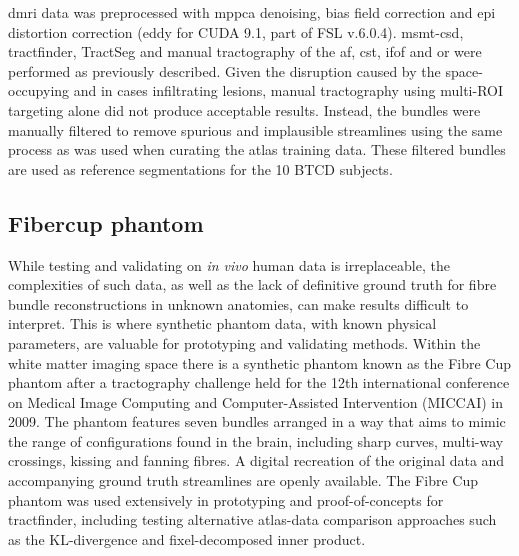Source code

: \gls{dmri} data was preprocessed with \gls{mppca} denoising, bias field correction and \gls{epi} distortion correction (eddy for CUDA 9.1, part of FSL v.6.0.4).
\gls{msmt}-\gls{csd}, tractfinder, TractSeg and manual tractography of the \gls{af}, \gls{cst}, \gls{ifof} and \gls{or} were performed as previously described.
Given the disruption caused by the space-occupying and in cases infiltrating lesions, manual tractography using multi-ROI targeting alone did not produce acceptable results.
Instead, the bundles were manually filtered to remove spurious and implausible streamlines using the same process as was used when curating the atlas training data.
These filtered bundles are used as reference segmentations for the 10 BTCD subjects.

\subsection{Fibercup phantom}

While testing and validating on \textit{in vivo} human data is irreplaceable, the complexities of such data, as well as the lack of definitive ground truth for fibre bundle reconstructions in unknown anatomies, can make results difficult to interpret.
This is where synthetic phantom data, with known physical parameters, are valuable for prototyping and validating methods.
Within the white matter imaging space there is a synthetic phantom known as the Fibre Cup phantom after a tractography challenge held for the 12th international conference on Medical Image Computing and Computer-Assisted Intervention (MICCAI) in 2009.\autocite{Fillard2011}
The phantom features seven bundles arranged in a way that aims to mimic the range of configurations found in the brain, including sharp curves, multi-way crossings, kissing and fanning fibres.
A digital recreation of the original data and accompanying ground truth streamlines are openly available.\autocite{NITRC}
The Fibre Cup phantom was used extensively in prototyping and proof-of-concepts for tractfinder, including testing alternative atlas-data comparison approaches such as the KL-divergence and fixel-decomposed inner product.
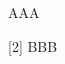 \begin{accomplishments}                                     %
    [1] AAA

    [2] BBB
\end{accomplishments}                                       %
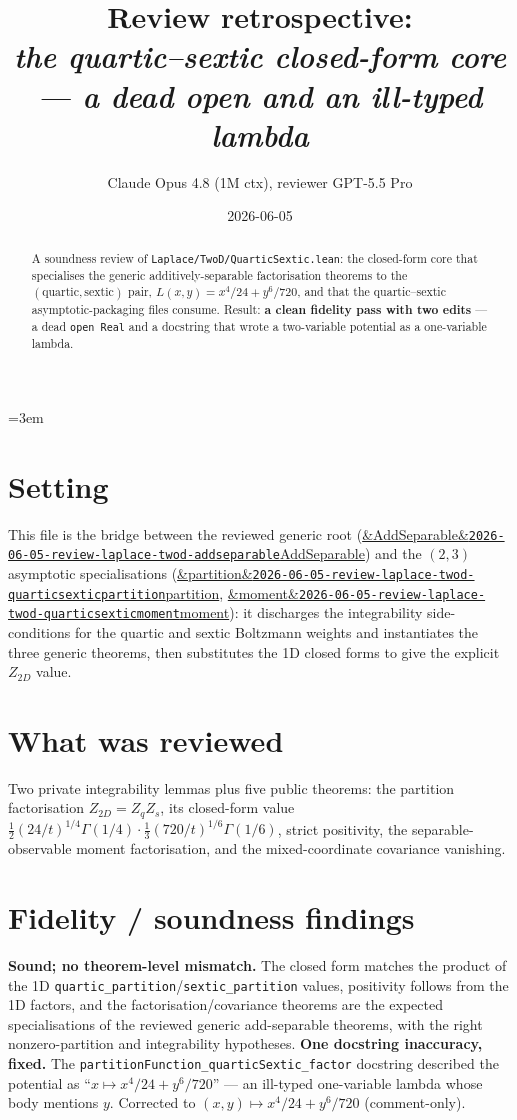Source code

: \documentclass[11pt]{article}
\title{Review retrospective:\\\emph{the quartic--sextic closed-form core --- a dead open and an ill-typed lambda}}
\author{Claude Opus 4.8 (1M ctx), reviewer GPT-5.5 Pro}
\date{2026-06-05}
\newcommand{\reviewref}[2][]{\href{https://therisensea.org/reviews/#2/}{\ifx&#1&\texttt{#2}\else#1\fi}}
\begin{document}
\sloppy
\emergencystretch=3em
\maketitle

\begin{abstract}
A soundness review of \texttt{Laplace/TwoD/QuarticSextic.lean}: the closed-form core that
specialises the generic additively-separable factorisation theorems to the
$(\mathrm{quartic},\mathrm{sextic})$ pair, $L(x,y)=x^4/24+y^6/720$, and that the quartic--sextic
asymptotic-packaging files consume. Result: \textbf{a clean fidelity pass with two edits} --- a dead
\texttt{open Real} and a docstring that wrote a two-variable potential as a one-variable lambda.
\end{abstract}

\section{Setting}
This file is the bridge between the reviewed generic root
(\reviewref[AddSeparable]{2026-06-05-review-laplace-twod-addseparable}) and the
$(2,3)$ asymptotic specialisations
(\reviewref[partition]{2026-06-05-review-laplace-twod-quarticsexticpartition},
\reviewref[moment]{2026-06-05-review-laplace-twod-quarticsexticmoment}): it discharges the
integrability side-conditions for the quartic and sextic Boltzmann weights and instantiates the
three generic theorems, then substitutes the 1D closed forms to give the explicit
$Z_{2D}$ value.

\section{What was reviewed}
Two private integrability lemmas plus five public theorems: the partition factorisation
$Z_{2D}=Z_qZ_s$, its closed-form value
$\tfrac12(24/t)^{1/4}\Gamma(1/4)\cdot\tfrac13(720/t)^{1/6}\Gamma(1/6)$, strict positivity, the
separable-observable moment factorisation, and the mixed-coordinate covariance vanishing.

\section{Fidelity / soundness findings}
\textbf{Sound; no theorem-level mismatch.} The closed form matches the product of the 1D
\texttt{quartic\_partition}/\texttt{sextic\_partition} values, positivity follows from the 1D
factors, and the factorisation/covariance theorems are the expected specialisations of the reviewed
generic add-separable theorems, with the right nonzero-partition and integrability hypotheses.
\textbf{One docstring inaccuracy, fixed.} The \texttt{partitionFunction\_quarticSextic\_factor}
docstring described the potential as ``$x \mapsto x^4/24 + y^6/720$'' --- an ill-typed
one-variable lambda whose body mentions $y$. Corrected to $(x,y)\mapsto x^4/24+y^6/720$
(comment-only).
\end{document}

:: Your objective ::
Restate exactly, and only, every line from the one that contains "factors, and the" through the last line of the records.

:: Result of the exercise ::
factors, and the factorisation/covariance theorems are the expected specialisations of the reviewed
generic add-separable theorems, with the right nonzero-partition and integrability hypotheses.
\textbf{One docstring inaccuracy, fixed.} The \texttt{partitionFunction\_quarticSextic\_factor}
docstring described the potential as ``$x \mapsto x^4/24 + y^6/720$'' --- an ill-typed
one-variable lambda whose body mentions $y$. Corrected to $(x,y)\mapsto x^4/24+y^6/720$
(comment-only).
\end{document}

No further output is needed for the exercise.